START SUPPLIED RECORDS

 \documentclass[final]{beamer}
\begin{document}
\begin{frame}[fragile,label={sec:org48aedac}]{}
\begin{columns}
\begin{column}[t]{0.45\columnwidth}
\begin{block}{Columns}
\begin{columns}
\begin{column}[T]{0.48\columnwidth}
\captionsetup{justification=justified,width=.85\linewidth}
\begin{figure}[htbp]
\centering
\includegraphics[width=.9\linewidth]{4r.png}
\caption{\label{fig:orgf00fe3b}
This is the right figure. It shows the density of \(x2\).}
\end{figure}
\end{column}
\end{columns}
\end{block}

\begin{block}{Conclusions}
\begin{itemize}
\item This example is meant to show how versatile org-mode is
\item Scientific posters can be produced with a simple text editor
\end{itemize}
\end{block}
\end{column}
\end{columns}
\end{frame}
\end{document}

END SUPPLIED RECORDS

● EXERCISE REQUIREMENTS
Taking the listing above, write all of it out exactly.

● TASK OUTPUT
 \documentclass[final]{beamer}
\begin{document}
\begin{frame}[fragile,label={sec:org48aedac}]{}
\begin{columns}
\begin{column}[t]{0.45\columnwidth}
\begin{block}{Columns}
\begin{columns}
\begin{column}[T]{0.48\columnwidth}
\captionsetup{justification=justified,width=.85\linewidth}
\begin{figure}[htbp]
\centering
\includegraphics[width=.9\linewidth]{4r.png}
\caption{\label{fig:orgf00fe3b}
This is the right figure. It shows the density of \(x2\).}
\end{figure}
\end{column}
\end{columns}
\end{block}

\begin{block}{Conclusions}
\begin{itemize}
\item This example is meant to show how versatile org-mode is
\item Scientific posters can be produced with a simple text editor
\end{itemize}
\end{block}
\end{column}
\end{columns}
\end{frame}
\end{document}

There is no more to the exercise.